Tragédia e beleza sempre foram parte disso. No entanto, os tempos são outros. Em todos os sentidos. E o próprio rio é outro, na perplexidade universal diante dos gritos de uma natureza que se vai tornando cada vez mais indomável diante das loucuras humanas. Enchentes deixaram de ser simples e esporádicas enchentes,tornando-se catástrofes assustadoras que deixam rastros terríveis de mortes, de devastação, de ruínas.

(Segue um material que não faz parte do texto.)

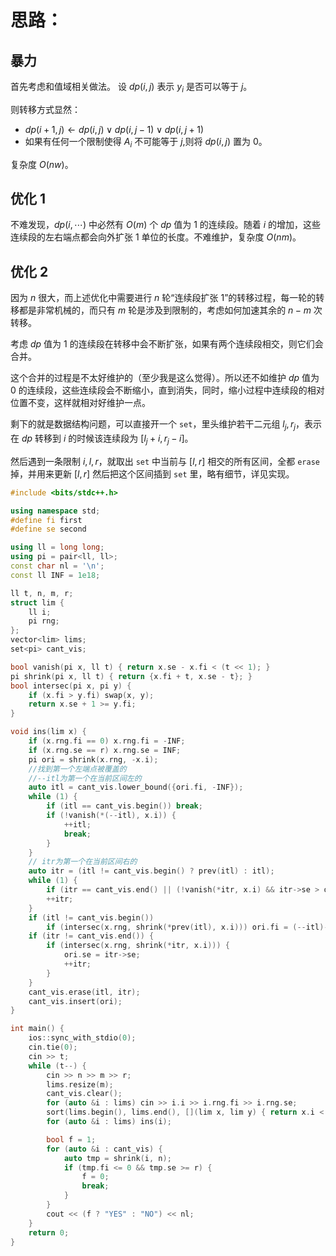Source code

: # 思路：

## 暴力

首先考虑和值域相关做法。
设 $dp(i,j)$ 表示 $y_i$ 是否可以等于 $j$。

则转移方式显然：

- $dp(i+1,j)\gets dp(i,j) \vee dp(i,j-1) \vee dp(i,j+1)$
- 如果有任何一个限制使得 $A_i$ 不可能等于 $j$,则将 $dp(i,j)$ 置为 $0$。

复杂度 $O(nw)$。

## 优化 1

不难发现，$dp(i,\cdots)$ 中必然有 $O(m)$ 个 $dp$ 值为 $1$ 的连续段。随着 $i$ 的增加，这些连续段的左右端点都会向外扩张 $1$ 单位的长度。不难维护，复杂度 $O(nm)$。

## 优化 2

因为 $n$ 很大，而上述优化中需要进行 $n$ 轮“连续段扩张 $1$”的转移过程，每一轮的转移都是非常机械的，而只有 $m$ 轮是涉及到限制的，考虑如何加速其余的 $n-m$ 次转移。

考虑 $dp$ 值为 $1$ 的连续段在转移中会不断扩张，如果有两个连续段相交，则它们会合并。

这个合并的过程是不太好维护的（至少我是这么觉得）。所以还不如维护 $dp$ 值为 $0$ 的连续段，这些连续段会不断缩小，直到消失，同时，缩小过程中连续段的相对位置不变，这样就相对好维护一点。

剩下的就是数据结构问题，可以直接开一个 `set`，里头维护若干二元组 $l_j,r_j$，表示在 $dp$ 转移到 $i$ 的时候该连续段为 $[l_j+i,r_j-i]$。

然后遇到一条限制 $i,l,r$，就取出 `set` 中当前与 $[l,r]$ 相交的所有区间，全都 `erase` 掉，并用来更新 $[l,r]$ 然后把这个区间插到 `set` 里，略有细节，详见实现。

```cpp
#include <bits/stdc++.h>

using namespace std;
#define fi first
#define se second

using ll = long long;
using pi = pair<ll, ll>;
const char nl = '\n';
const ll INF = 1e18;

ll t, n, m, r;
struct lim {
    ll i;
    pi rng;
};
vector<lim> lims;
set<pi> cant_vis;

bool vanish(pi x, ll t) { return x.se - x.fi < (t << 1); }
pi shrink(pi x, ll t) { return {x.fi + t, x.se - t}; }
bool intersec(pi x, pi y) {
    if (x.fi > y.fi) swap(x, y);
    return x.se + 1 >= y.fi;
}

void ins(lim x) {
    if (x.rng.fi == 0) x.rng.fi = -INF;
    if (x.rng.se == r) x.rng.se = INF;
    pi ori = shrink(x.rng, -x.i);
    //找到第一个左端点被覆盖的
    //--itl为第一个在当前区间左的
    auto itl = cant_vis.lower_bound({ori.fi, -INF});
    while (1) {
        if (itl == cant_vis.begin()) break;
        if (!vanish(*(--itl), x.i)) {
            ++itl;
            break;
        }
    }
    // itr为第一个在当前区间右的
    auto itr = (itl != cant_vis.begin() ? prev(itl) : itl);
    while (1) {
        if (itr == cant_vis.end() || (!vanish(*itr, x.i) && itr->se > ori.se)) break;
        ++itr;
    }
    if (itl != cant_vis.begin())
        if (intersec(x.rng, shrink(*prev(itl), x.i))) ori.fi = (--itl)->fi;
    if (itr != cant_vis.end()) {
        if (intersec(x.rng, shrink(*itr, x.i))) {
            ori.se = itr->se;
            ++itr;
        }
    }
    cant_vis.erase(itl, itr);
    cant_vis.insert(ori);
}

int main() {
    ios::sync_with_stdio(0);
    cin.tie(0);
    cin >> t;
    while (t--) {
        cin >> n >> m >> r;
        lims.resize(m);
        cant_vis.clear();
        for (auto &i : lims) cin >> i.i >> i.rng.fi >> i.rng.se;
        sort(lims.begin(), lims.end(), [](lim x, lim y) { return x.i < y.i; });
        for (auto &i : lims) ins(i);

        bool f = 1;
        for (auto &i : cant_vis) {
            auto tmp = shrink(i, n);
            if (tmp.fi <= 0 && tmp.se >= r) {
                f = 0;
                break;
            }
        }
        cout << (f ? "YES" : "NO") << nl;
    }
    return 0;
}
```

O INPE – Instituto Nacional de Pesquisas Espaciais – passou a advertir, com sua autoridade e competência incontestáveis, para os novos perigos com que passaremos a nos defrontar mais amiúde: mais enchentes, mais deslizamentos de terras, mais devastações, diante da fúria de uma natureza colérica. Não serão mais tragédias inesperadas, mas anunciadas. As transformações climáticas se tornaram irreversíveis e novas realidades nos esperam, entre as quais o transbordamento mais constante de rios, riachos, ribeirões.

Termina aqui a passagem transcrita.